─── Records ───

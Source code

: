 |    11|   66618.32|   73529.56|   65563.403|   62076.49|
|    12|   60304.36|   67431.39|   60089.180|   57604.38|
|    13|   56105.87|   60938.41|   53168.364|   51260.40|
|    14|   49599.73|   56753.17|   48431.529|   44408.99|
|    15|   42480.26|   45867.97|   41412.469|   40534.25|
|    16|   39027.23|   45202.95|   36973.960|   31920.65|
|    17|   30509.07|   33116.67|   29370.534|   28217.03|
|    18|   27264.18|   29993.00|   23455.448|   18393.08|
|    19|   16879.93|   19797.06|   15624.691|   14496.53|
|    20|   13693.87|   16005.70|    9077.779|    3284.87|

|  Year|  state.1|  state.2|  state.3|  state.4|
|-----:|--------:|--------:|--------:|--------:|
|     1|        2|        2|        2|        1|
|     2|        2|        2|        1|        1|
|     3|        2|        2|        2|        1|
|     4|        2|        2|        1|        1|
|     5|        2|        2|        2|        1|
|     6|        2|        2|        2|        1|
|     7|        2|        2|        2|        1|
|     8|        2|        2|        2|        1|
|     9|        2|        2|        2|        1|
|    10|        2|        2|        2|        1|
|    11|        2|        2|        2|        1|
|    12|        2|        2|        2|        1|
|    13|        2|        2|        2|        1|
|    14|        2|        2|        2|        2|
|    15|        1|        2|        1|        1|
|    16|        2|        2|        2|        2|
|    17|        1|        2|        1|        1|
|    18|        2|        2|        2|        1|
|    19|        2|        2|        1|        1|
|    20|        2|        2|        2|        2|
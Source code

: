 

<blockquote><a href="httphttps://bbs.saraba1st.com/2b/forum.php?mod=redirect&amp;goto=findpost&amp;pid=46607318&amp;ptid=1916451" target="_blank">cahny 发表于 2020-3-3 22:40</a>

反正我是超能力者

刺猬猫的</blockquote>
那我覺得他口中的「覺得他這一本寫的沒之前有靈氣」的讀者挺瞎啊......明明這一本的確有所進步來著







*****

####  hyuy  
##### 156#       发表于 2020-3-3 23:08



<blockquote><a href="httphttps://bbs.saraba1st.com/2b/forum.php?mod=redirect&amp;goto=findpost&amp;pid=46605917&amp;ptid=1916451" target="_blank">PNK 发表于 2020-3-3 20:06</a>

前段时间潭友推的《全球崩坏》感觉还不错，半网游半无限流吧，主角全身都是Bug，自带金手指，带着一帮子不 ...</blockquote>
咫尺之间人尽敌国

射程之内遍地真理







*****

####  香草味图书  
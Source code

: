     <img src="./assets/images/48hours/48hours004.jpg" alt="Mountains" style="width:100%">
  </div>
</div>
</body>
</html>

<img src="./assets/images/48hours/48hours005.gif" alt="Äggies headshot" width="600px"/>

───

Your objective ->
Write only the number of lines in the records that include the word "forum".

Solution to this problem ->
2